# Task item:
Look through the data that follows and copy each line with the string "scrollablebox".

# Data for the task:

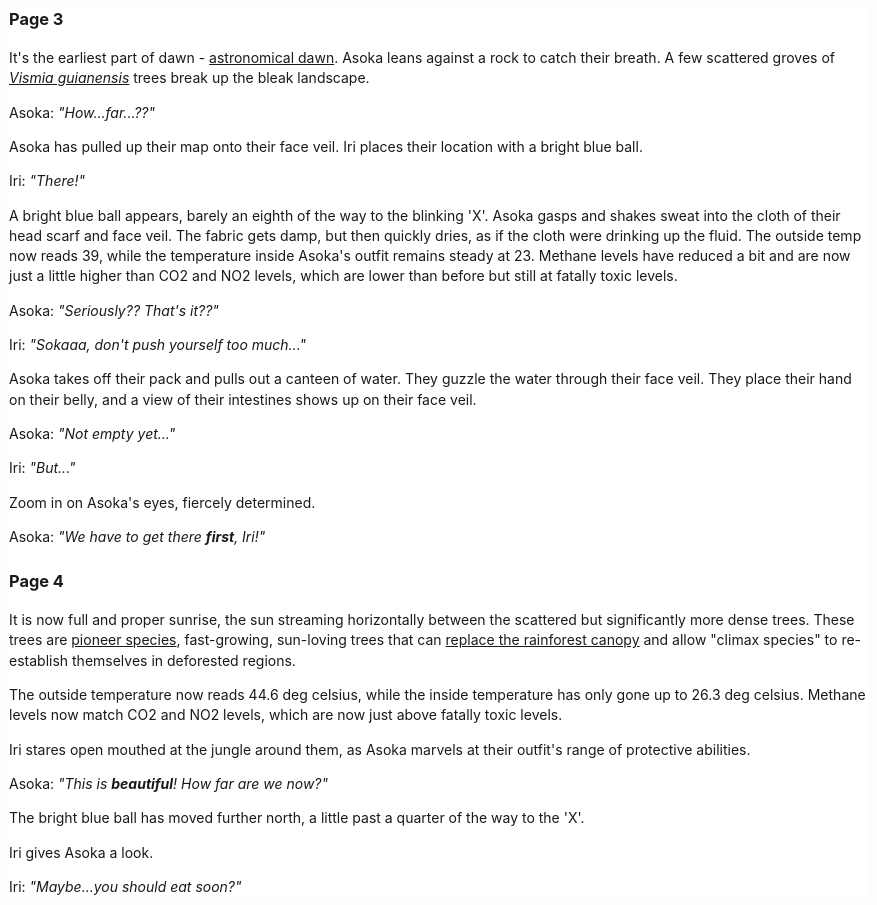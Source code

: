 ### Page 3

It's the earliest part of dawn - [astronomical dawn](https://en.wikipedia.org/wiki/Dawn#Astronomical_dawn). Asoka leans against a rock to catch their breath. A few scattered groves of [*Vismia guianensis*](https://cloudfront.escholarship.org/dist/prd/content/qt8xs2c9h8/qt8xs2c9h8.pdf?t=ovirno) trees break up the bleak landscape. 

Asoka: *"How...far...??"*

Asoka has pulled up their map onto their face veil. Iri places their location with a bright blue ball. 

Iri: *"There!"*

A bright blue ball appears, barely an eighth of the way to the blinking 'X'. Asoka gasps and shakes sweat into the cloth of their head scarf and face veil. The fabric gets damp, but then quickly dries, as if the cloth were drinking up the fluid. The outside temp now reads 39, while the temperature inside Asoka's outfit remains steady at 23. Methane levels have reduced a bit and are now just a little higher than CO2 and NO2 levels, which are lower than before but still at fatally toxic levels. 

Asoka: *"Seriously?? That's it??"*

Iri: *"Sokaaa, don't push yourself too much..."*

Asoka takes off their pack and pulls out a canteen of water. They guzzle the water through their face veil. They place their hand on their belly, and a view of their intestines shows up on their face veil. 

Asoka: *"Not empty yet..."*

Iri: *"But..."*

Zoom in on Asoka's eyes, fiercely determined. 

Asoka: *"We have to get there **first**, Iri!"*

### Page 4

It is now full and proper sunrise, the sun streaming horizontally between the scattered but significantly more dense trees. These trees are [pioneer species](http://blog.perunature.com/the-great-succession-epic-building-an-amazon-rainforest), fast-growing, sun-loving trees that can [replace the rainforest canopy](http://www.rainforestconservation.org/rainforest-primer/rainforest-primer-table-of-contents/f-forest-maintenance-and-succession/) and allow "climax species" to re-establish themselves in deforested regions. 

The outside temperature now reads 44.6 deg celsius, while the inside temperature has only gone up to 26.3 deg celsius. Methane levels now match CO2 and NO2 levels, which are now just above fatally toxic levels. 

Iri stares open mouthed at the jungle around them, as Asoka marvels at their outfit's range of protective abilities. 

Asoka: *"This is **beautiful**! How far are we now?"*

The bright blue ball has moved further north, a little past a quarter of the way to the 'X'. 

Iri gives Asoka a look. 

Iri: *"Maybe...you should eat soon?"*
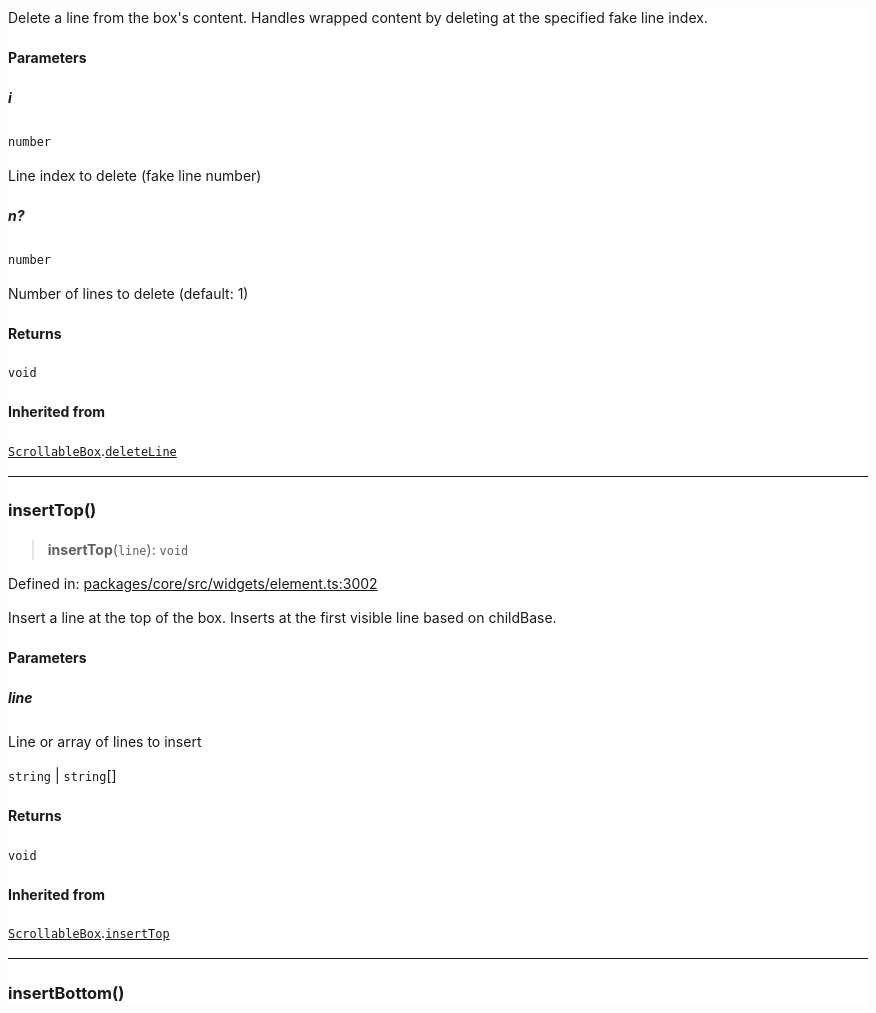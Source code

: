 Delete a line from the box's content.
Handles wrapped content by deleting at the specified fake line index.

#### Parameters

##### i

`number`

Line index to delete (fake line number)

##### n?

`number`

Number of lines to delete (default: 1)

#### Returns

`void`

#### Inherited from

[`ScrollableBox`](widgets.scrollablebox.Class.ScrollableBox.md).[`deleteLine`](widgets.scrollablebox.Class.ScrollableBox.md#deleteline)

***

### insertTop()

> **insertTop**(`line`): `void`

Defined in: [packages/core/src/widgets/element.ts:3002](https://github.com/vdeantoni/unblessed/blob/alpha/packages/core/src/widgets/element.ts#L3002)

Insert a line at the top of the box.
Inserts at the first visible line based on childBase.

#### Parameters

##### line

Line or array of lines to insert

`string` | `string`[]

#### Returns

`void`

#### Inherited from

[`ScrollableBox`](widgets.scrollablebox.Class.ScrollableBox.md).[`insertTop`](widgets.scrollablebox.Class.ScrollableBox.md#inserttop)

***

### insertBottom()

# Task solution:
[`ScrollableBox`](widgets.scrollablebox.Class.ScrollableBox.md).[`deleteLine`](widgets.scrollablebox.Class.ScrollableBox.md#deleteline)
[`ScrollableBox`](widgets.scrollablebox.Class.ScrollableBox.md).[`insertTop`](widgets.scrollablebox.Class.ScrollableBox.md#inserttop)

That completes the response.